Waszka!!!
Jestem pełna podziwu!!!
Ja tez chcę!!!
Wersja do druku
Waszka!!!
Jestem pełna podziwu!!!
Ja tez chcę!!!
Ja jestem z siebie dumna z dwoch powodow:
1) nie waze sie od soboty i obiecalam sobie nastepne wazenie dopiero w sobote rano. Przynajmniej optymistycznie podchodze do diety. Oby ten 'sposob' cos dal :)

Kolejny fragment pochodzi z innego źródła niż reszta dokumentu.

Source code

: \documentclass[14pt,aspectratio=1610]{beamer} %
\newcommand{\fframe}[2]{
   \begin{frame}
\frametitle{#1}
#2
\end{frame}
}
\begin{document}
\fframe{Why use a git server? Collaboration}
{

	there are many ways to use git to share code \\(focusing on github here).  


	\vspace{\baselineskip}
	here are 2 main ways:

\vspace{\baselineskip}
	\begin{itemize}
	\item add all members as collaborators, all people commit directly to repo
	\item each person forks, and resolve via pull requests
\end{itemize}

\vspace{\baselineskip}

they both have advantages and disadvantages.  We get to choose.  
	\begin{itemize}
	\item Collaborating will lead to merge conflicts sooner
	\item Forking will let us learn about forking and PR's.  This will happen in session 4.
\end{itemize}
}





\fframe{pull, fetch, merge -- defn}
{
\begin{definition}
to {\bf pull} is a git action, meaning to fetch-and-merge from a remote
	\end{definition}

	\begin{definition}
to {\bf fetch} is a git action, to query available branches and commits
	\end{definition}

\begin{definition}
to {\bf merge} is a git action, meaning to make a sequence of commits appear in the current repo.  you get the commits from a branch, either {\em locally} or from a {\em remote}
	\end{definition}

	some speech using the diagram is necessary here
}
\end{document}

2) wczoraj na glodniaka poszlam na zakupy, wiadomo -najgorsza porazka. Kupilam sobie gotowe spagetti. Przyszlam do domu z zamiarem wchloniecia tegoz, bo od rana zjadlam tylko 400kcal i stwierdzilam,z e spokojnie zmieszcze sie w tysiaku. I... nie zjadlam. Za to wsunelam groszek z puszki z jajkiem. Spagetti zjadlam dzisiaj na lunch - zawsze to organizm ma wiecej czasu do konca dnia na spalenie, niz gdybym zjadla to wczoraj na kolacje. A tak dzisiaj wsune jeszcze tylko jakas salate i jedna kromeczke wasy i bedzie good :)
:)
No, ja dziś na trzech tostach z pieczarkami. Potem skromny obiadek (pierś z kurczaka) i kolacja ... nie wiem co:)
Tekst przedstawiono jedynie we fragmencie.